For all appearances, she was a living child.
But she is dead , Lucy thought as she rocked her niece, then again as she toyed with her little fingers, as she dropped kisses on her silken head. She is dead and buried. And because she knew this with unwavering certainty, it did not matter that she didn’t know she was asleep and dreaming: she was not able to rejoice at the weight of the child in her arms, at her scent and the words she slurred in her sleepy voice.
It had been similar when her parents had died; she had dreamed about them incessantly then, too. She knew with cold dread that it would be far worse with Sarah. The horror could be strangled during the day but not at night. Lucy had never been able to rouse herself from a nightmare, so she would have to endure until her mind could take no more and woke up, the sheets wet through with her sweat, fear seeming to choke her heart inside her breast.
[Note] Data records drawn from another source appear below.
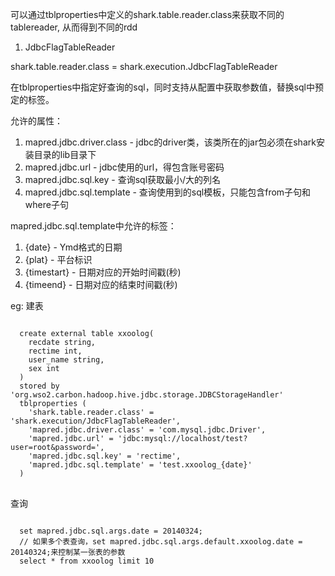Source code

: 可以通过tblproperties中定义的shark.table.reader.class来获取不同的tablereader, 从而得到不同的rdd

1. JdbcFlagTableReader

  shark.table.reader.class = shark.execution.JdbcFlagTableReader

  在tblproperties中指定好查询的sql，同时支持从配置中获取参数值，替换sql中预定的标签。

  允许的属性：
  1. mapred.jdbc.driver.class - jdbc的driver类，该类所在的jar包必须在shark安装目录的lib目录下
  2. mapred.jdbc.url - jdbc使用的url，得包含账号密码
  3. mapred.jdbc.sql.key - 查询sql获取最小/大的列名
  4. mapred.jdbc.sql.template - 查询使用到的sql模板，只能包含from子句和where子句


  mapred.jdbc.sql.template中允许的标签：
  1. {date} - Ymd格式的日期
  2. {plat} - 平台标识
  3. {timestart} - 日期对应的开始时间戳(秒)
  4. {timeend} - 日期对应的结束时间戳(秒)

  eg:
  建表
<pre>
<code>
  create external table xxoolog(
    recdate string,
    rectime int,
    user_name string,
    sex int
  )
  stored by 'org.wso2.carbon.hadoop.hive.jdbc.storage.JDBCStorageHandler'
  tblproperties (
    'shark.table.reader.class' = 'shark.execution/JdbcFlagTableReader',
    'mapred.jdbc.driver.class' = 'com.mysql.jdbc.Driver',
    'mapred.jdbc.url' = 'jdbc:mysql://localhost/test?user=root&password=',
    'mapred.jdbc.sql.key' = 'rectime',
    'mapred.jdbc.sql.template' = 'test.xxoolog_{date}'
  )
</code>
</pre>
  查询
<pre>
<code>
  set mapred.jdbc.sql.args.date = 20140324;
  // 如果多个表查询，set mapred.jdbc.sql.args.default.xxoolog.date = 20140324;来控制某一张表的参数
  select * from xxoolog limit 10
</code>
</pre>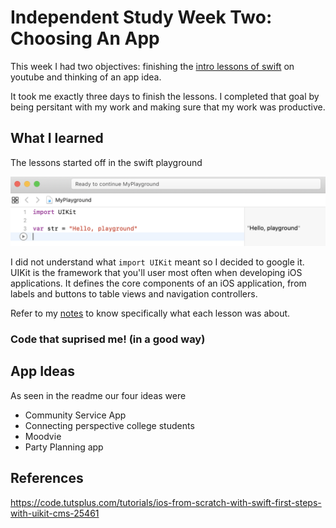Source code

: # Independent Study Week Two: Choosing An App

This week I had two objectives: finishing the [intro lessons of swift](https://www.youtube.com/watch?v=2OZ07fklur8&index=1&list=PLMRqhzcHGw1ZqzYnpIuQAn2rcjhOtbqGX) on youtube and thinking of an app idea.

It took me exactly three days to finish the lessons. I completed that goal by being persitant with my work and making sure that my work was productive.

## What I learned
The lessons started off in the swift playground

![Starter code for swift playground.](../images/beginning_swift.png)

I did not understand what `import UIKit` meant so I decided to google it. UIKit is the framework that you'll user most often when developing iOS applications. It defines the core components of an iOS application, from labels and buttons to table views and navigation controllers.

Refer to my [notes](../notes/swift_intro.md) to know specifically what each lesson was about.

### Code that suprised me! (in a good way)


## App Ideas
As seen in the readme our four ideas were
* Community Service App
* Connecting perspective college students
* Moodvie
* Party Planning app

## References
https://code.tutsplus.com/tutorials/ios-from-scratch-with-swift-first-steps-with-uikit-cms-25461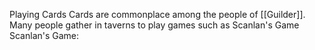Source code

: Playing Cards
	Cards are commonplace among the people of [[Guilder]]. Many people gather in taverns to play games such as Scanlan's Game
		Scanlan's Game:
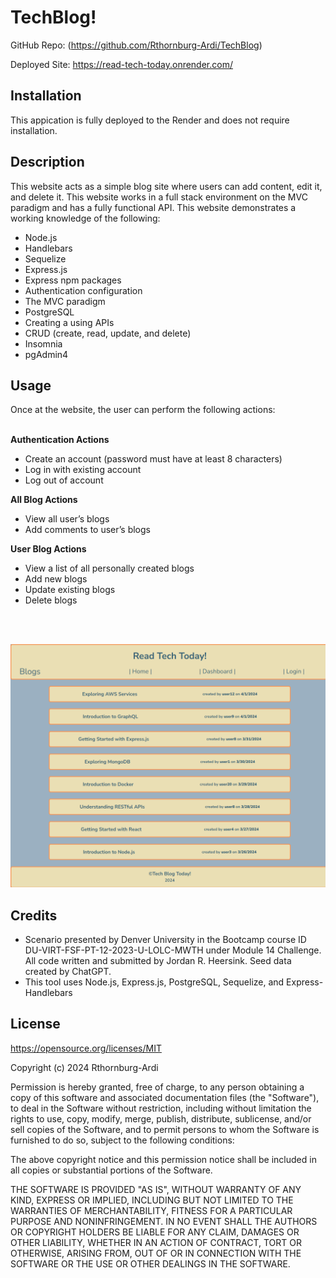 # TechBlog!
GitHub Repo: (https://github.com/Rthornburg-Ardi/TechBlog)

Deployed Site: https://read-tech-today.onrender.com/ 

## Installation 
This appication is fully deployed to the Render and does not require installation. 


## Description
This website acts as a simple blog site where users can add content, edit it, and delete it. This website works in a full stack environment on the MVC paradigm and has a fully functional API. This website demonstrates a working knowledge of the following: 

- Node.js
- Handlebars
- Sequelize
- Express.js
- Express npm packages
- Authentication configuration
- The MVC paradigm 
- PostgreSQL
- Creating a using APIs
- CRUD (create, read, update, and delete) 
- Insomnia
- pgAdmin4





## Usage
Once at the website, the user can perform the following actions: 
<br/><br/>

**Authentication Actions**
- Create an account (password must have at least 8 characters)
- Log in with existing account
- Log out of account

**All Blog Actions**
- View all user’s blogs 
- Add comments to user’s blogs

**User Blog Actions**
- View a list of all personally created blogs
- Add new blogs
- Update existing blogs
- Delete blogs 

<br><br>

![A screenshot of a the list of blogs.](./Assets/images/screenshot.png)


## Credits
- Scenario presented by Denver University in the Bootcamp course ID DU-VIRT-FSF-PT-12-2023-U-LOLC-MWTH under Module 14 Challenge. All code written and submitted by Jordan R. Heersink. Seed data created by ChatGPT. 
- This tool uses Node.js, Express.js, PostgreSQL, Sequelize, and Express-Handlebars

## License
https://opensource.org/licenses/MIT 

Copyright (c) 2024 Rthornburg-Ardi

Permission is hereby granted, free of charge, to any person obtaining a copy
of this software and associated documentation files (the "Software"), to deal
in the Software without restriction, including without limitation the rights
to use, copy, modify, merge, publish, distribute, sublicense, and/or sell
copies of the Software, and to permit persons to whom the Software is
furnished to do so, subject to the following conditions:

The above copyright notice and this permission notice shall be included in all
copies or substantial portions of the Software.

THE SOFTWARE IS PROVIDED "AS IS", WITHOUT WARRANTY OF ANY KIND, EXPRESS OR
IMPLIED, INCLUDING BUT NOT LIMITED TO THE WARRANTIES OF MERCHANTABILITY,
FITNESS FOR A PARTICULAR PURPOSE AND NONINFRINGEMENT. IN NO EVENT SHALL THE
AUTHORS OR COPYRIGHT HOLDERS BE LIABLE FOR ANY CLAIM, DAMAGES OR OTHER
LIABILITY, WHETHER IN AN ACTION OF CONTRACT, TORT OR OTHERWISE, ARISING FROM,
OUT OF OR IN CONNECTION WITH THE SOFTWARE OR THE USE OR OTHER DEALINGS IN THE
SOFTWARE.
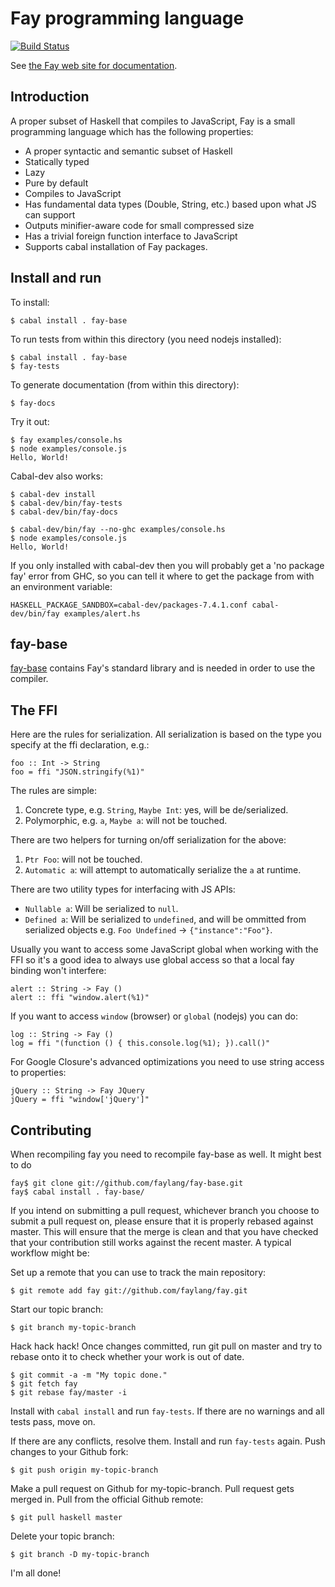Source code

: # Fay programming language

[![Build Status](https://secure.travis-ci.org/faylang/fay.png?branch=master)](http://travis-ci.org/faylang/fay)

See [the Fay web site for documentation](http://fay-lang.org/).

## Introduction

A proper subset of Haskell that compiles to JavaScript, Fay is a small
programming language which has the following properties:

* A proper syntactic and semantic subset of Haskell
* Statically typed
* Lazy
* Pure by default
* Compiles to JavaScript
* Has fundamental data types (Double, String, etc.) based upon what JS can support
* Outputs minifier-aware code for small compressed size
* Has a trivial foreign function interface to JavaScript
* Supports cabal installation of Fay packages.

## Install and run

To install:

    $ cabal install . fay-base

To run tests from within this directory (you need nodejs installed):

    $ cabal install . fay-base
    $ fay-tests

To generate documentation (from within this directory):

    $ fay-docs

Try it out:

    $ fay examples/console.hs
    $ node examples/console.js
    Hello, World!

Cabal-dev also works:

    $ cabal-dev install
    $ cabal-dev/bin/fay-tests
    $ cabal-dev/bin/fay-docs

    $ cabal-dev/bin/fay --no-ghc examples/console.hs
    $ node examples/console.js
    Hello, World!

If you only installed with cabal-dev then you will probably get a 'no
package fay' error from GHC, so you can tell it where to get the
package from with an environment variable:

    HASKELL_PACKAGE_SANDBOX=cabal-dev/packages-7.4.1.conf cabal-dev/bin/fay examples/alert.hs

## fay-base

[fay-base](http://www.github.com/faylang/fay-base) contains Fay's standard library and is needed in order to
use the compiler.

## The FFI

Here are the rules for serialization. All serialization is based on
the type you specify at the ffi declaration, e.g.:

    foo :: Int -> String
    foo = ffi "JSON.stringify(%1)"

The rules are simple:

1. Concrete type, e.g. `String`, `Maybe Int`: yes, will be de/serialized.
2. Polymorphic, e.g. `a`, `Maybe a`: will not be touched.

There are two helpers for turning on/off serialization for the above:

1. `Ptr Foo`: will not be touched.
2. `Automatic a`: will attempt to automatically serialize the `a` at runtime.

There are two utility types for interfacing with JS APIs:

* `Nullable a`: Will be serialized to `null`.
* `Defined a`: Will be serialized to `undefined`, and will be ommitted
   from serialized objects e.g. `Foo Undefined` → `{"instance":"Foo"}`.

Usually you want to access some JavaScript global when working with
the FFI so it's a good idea to always use global access so that a
local fay binding won't interfere:

    alert :: String -> Fay ()
    alert :: ffi "window.alert(%1)"

If you want to access `window` (browser) or `global` (nodejs) you can do:

    log :: String -> Fay ()
    log = ffi "(function () { this.console.log(%1); }).call()"

For Google Closure's advanced optimizations you need to use string access to properties:

    jQuery :: String -> Fay JQuery
    jQuery = ffi "window['jQuery']"


## Contributing

When recompiling fay you need to recompile fay-base as well. It might best to do

    fay$ git clone git://github.com/faylang/fay-base.git
    fay$ cabal install . fay-base/

If you intend on submitting a pull request, whichever branch you
choose to submit a pull request on, please ensure that it is properly
rebased against master. This will ensure that the merge is clean and
that you have checked that your contribution still works against the
recent master. A typical workflow might be:

Set up a remote that you can use to track the main repository:

    $ git remote add fay git://github.com/faylang/fay.git

Start our topic branch:

    $ git branch my-topic-branch

Hack hack hack! Once changes committed, run git pull on master and try
to rebase onto it to check whether your work is out of date.

    $ git commit -a -m "My topic done."
    $ git fetch fay
    $ git rebase fay/master -i

Install with `cabal install` and run `fay-tests`. If there are
no warnings and all tests pass, move on.

If there are any conflicts, resolve them. Install and run `fay-tests`
again. Push changes to your Github fork:

    $ git push origin my-topic-branch

Make a pull request on Github for my-topic-branch. Pull request gets
merged in. Pull from the official Github remote:

    $ git pull haskell master

Delete your topic branch:

    $ git branch -D my-topic-branch

I'm all done!
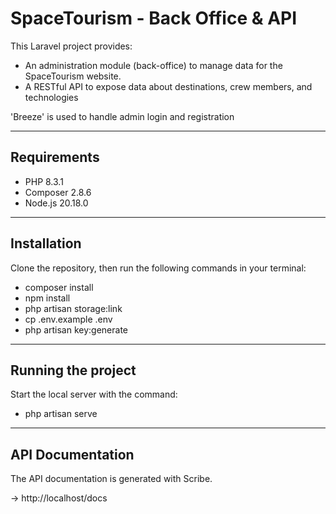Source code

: # SpaceTourism - Back Office & API

This Laravel project provides:

- An administration module (back-office) to manage data for the SpaceTourism website.
- A RESTful API to expose data about destinations, crew members, and technologies

'Breeze' is used to handle admin login and registration

---

## Requirements
- PHP 8.3.1
- Composer 2.8.6
- Node.js 20.18.0

---

## Installation

Clone the repository, then run the following commands in your terminal:

- composer install
- npm install
- php artisan storage:link
- cp .env.example .env
- php artisan key:generate

---

## Running the project

Start the local server with the command: 

- php artisan serve

---

## API Documentation

The API documentation is generated with Scribe.

-> http://localhost/docs
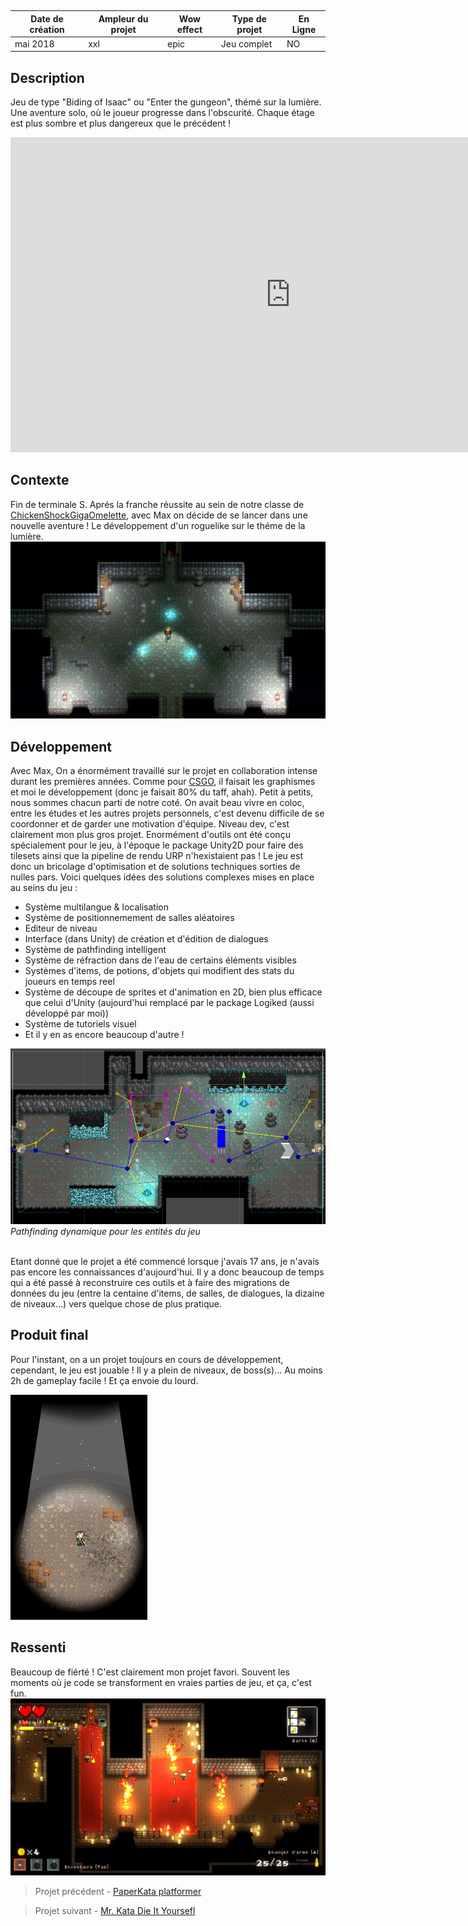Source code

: 
<autotab></br><table><thead><tr><th>Date de création</th><th>Ampleur du projet</th><th>Wow effect</th><th>Type de projet </th><th>En Ligne</th></tr></thead><tbody><tr><td>mai 2018</td><td>xxl</td><td>epic</td><td>Jeu complet</td><td>NO</td></tr></tbody></table></autotab>

## Description

Jeu de type "Biding of Isaac" ou "Enter the gungeon", thémé sur la lumière. Une aventure solo, où le joueur progresse dans l'obscurité. Chaque étage est plus sombre et plus dangereux que le précédent !

<iframe width="896" height="504" src="https://www.youtube.com/embed/MPfe4zVcUSw?si=VyH18GPODK-wfj3k&hd=1" title="YouTube video player" frameborder="0" allow="accelerometer; autoplay; clipboard-write; encrypted-media; gyroscope; picture-in-picture; web-share" referrerpolicy="strict-origin-when-cross-origin" allowfullscreen></iframe>



## Contexte

Fin de terminale S. Aprés la franche réussite au sein de notre classe de [ChickenShockGigaOmelette](/Jub_Biography/#projects/#ChickenShock_GigaOmelette), avec Max on décide de se lancer dans une nouvelle aventure ! Le développement d'un roguelike sur le théme de la lumière. 
![Image du pathfinding](./medias/img3.jpg)

## Développement

Avec Max, On a énormément travaillé sur le projet en collaboration intense durant les premières années. Comme pour [CSGO](/Jub_Biography/#projects/#ChickenShock_GigaOmelette), il faisait les graphismes et moi le développement (donc je faisait 80% du taff, ahah). Petit à petits, nous sommes chacun parti de notre coté. On avait beau vivre en coloc, entre les études et les autres projets personnels, c'est devenu difficile de se coordonner et de garder une motivation d'équipe. Niveau dev, c'est clairement mon plus gros projet. Enormément d'outils ont été conçu spécialement pour le jeu, à l'époque le package Unity2D pour faire des tilesets ainsi que la pipeline de rendu URP n'hexistaient pas ! Le jeu est donc un bricolage d'optimisation et de solutions techniques sorties de nulles pars. Voici quelques idées des solutions complexes mises en place au seins du jeu :

- Système multilangue & localisation
- Système de positionnemement de salles aléatoires
- Editeur de niveau
- Interface (dans Unity) de création et d'édition de dialogues
- Système de pathfinding intelligent
- Système de réfraction dans de l'eau de certains éléments visibles
- Systèmes d'items, de potions, d'objets qui modifient des stats du joueurs en temps reel
- Système de découpe de sprites et d'animation en 2D, bien plus efficace que celui d'Unity (aujourd'hui remplacé par le package Logiked (aussi développé par moi))
- Système de tutoriels visuel
- Et il y en as encore beaucoup d'autre !

![Image du pathfinding](./medias/img1.jpg)
*Pathfinding dynamique pour les entités du jeu*

\
Etant donné que le projet a été commencé lorsque j'avais 17 ans, je n'avais pas encore les connaissances d'aujourd'hui. Il y a donc beaucoup de temps qui a été passé à reconstruire ces outils et à faire des migrations de données du jeu (entre la centaine d'items, de salles, de dialogues, la dizaine de niveaux...) vers quelque chose de plus pratique.




## Produit final

Pour l'instant, on a un projet toujours en cours de développement, cependant, le jeu est jouable ! Il y a plein de niveaux, de boss(s)... Au moins 2h de gameplay facile ! Et ça envoie du lourd.


<img src="./medias/lol_loop_main.gif" title="" alt="Loop animation" data-align="center">





## Ressenti

Beaucoup de fiérté ! C'est clairement mon projet favori. Souvent les moments où je code se transforment en vraies parties de jeu, et ça, c'est fun.
![Image du pathfinding](./medias/img2.jpg)


<nextprojects>

> Projet précédent -  [PaperKata platformer](/Jub_Biography/#projects/#PaperKata)

> Projet suivant -  [Mr. Kata Die It Yoursefl](/Jub_Biography/#projects/#MrKata_DieItYoursefl)

</nextprojects>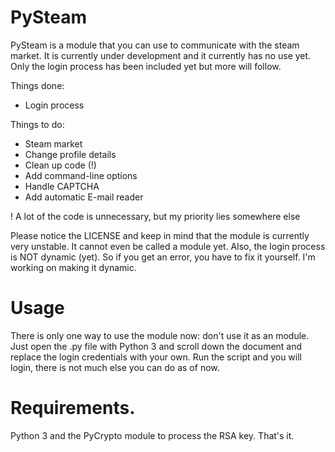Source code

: # PySteam

PySteam is a module that you can use to communicate with the steam market. It is currently under development and it currently has no use yet. Only the login process has been included yet but more will follow.

Things done:
- Login process

Things to do:
- Steam market
- Change profile details
- Clean up code (!)
- Add command-line options
- Handle CAPTCHA
- Add automatic E-mail reader

! A lot of the code is unnecessary, but my priority lies somewhere else

Please notice the LICENSE and keep in mind that the module is currently very unstable. It cannot even be called a module yet. Also, the login process is NOT dynamic (yet). So if you get an error, you have to fix it yourself. I'm working on making it dynamic.

# Usage

There is only one way to use the module now: don't use it as an module. Just open the .py file with Python 3 and scroll down the document and replace the login credentials with your own. Run the script and you will login, there is not much else you can do as of now.

# Requirements.

Python 3 and the PyCrypto module to process the RSA key. That's it.
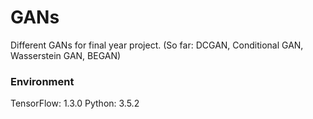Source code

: # GANs
Different GANs for final year project. (So far: DCGAN, Conditional GAN, Wasserstein GAN, BEGAN)

### Environment
TensorFlow: 1.3.0
Python: 3.5.2

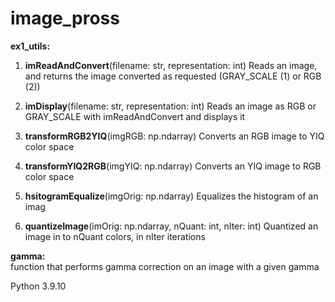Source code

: # image_pross

**ex1_utils:**
1. **imReadAndConvert**(filename: str, representation: int)
   Reads an image, and returns the image converted as requested (GRAY_SCALE (1) or RGB (2))
   
2. **imDisplay**(filename: str, representation: int)
    Reads an image as RGB or GRAY_SCALE with imReadAndConvert and displays it
    
3. **transformRGB2YIQ**(imgRGB: np.ndarray)
    Converts an RGB image to YIQ color space
    
4. **transformYIQ2RGB**(imgYIQ: np.ndarray)
   Converts an YIQ image to RGB color space
   
5. **hsitogramEqualize**(imgOrig: np.ndarray)
    Equalizes the histogram of an imag
    
6. **quantizeImage**(imOrig: np.ndarray, nQuant: int, nIter: int)
    Quantized an image in to nQuant colors, in nIter iterations
    
    
**gamma:**    
function that performs gamma correction on an image with a given gamma

Python 3.9.10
“I can give you something to make your sleep dreamless,” Arthur said.
She hesitated. “But Sarah shouldn’t be left alone.”
“Magda could come sit with her.”
“Magda has too much to do to sit with her mistress’s corpse.”
“That may be why she’ll consent to it. Servants don’t usually get to simply sit. Katje would do it gladly, too, of course.”
“Katje is currently weeping her eyes out.”
“The girl has taken it hard,” Arthur conceded.
Why do we all insist on thinking of her as a girl? She’s almost twenty-two, isn’t she? That’s only three years younger than I am , she thought dispassionately. She rubbed her eyes, then hissed as her ministrations made the dry pain flare up. “I can’t think right now,” she said.
“That is why you must sleep. Come, no more arguing. As a doctor and your lifelong friend, I dare say I know what is good for you.”
He mixed a draught for her, which she drank obediently, then took her up to her room. Already she felt drugged and slow.
Once in bed, she realized she still held the fine web of Sarah’s skin between her fingers.
She rolled it into a ball. It was very small, no larger than the back of a pin. Afraid she’d drop it and lose it between the heavy sheets, she did the only thing she could think of to keep it safe: she popped it into her mouth and held it under her tongue.
One last thought crossed Lucy’s mind before sleep dragged her under: If this is what death tastes like and death is as it tastes, then it is a dull thing indeed.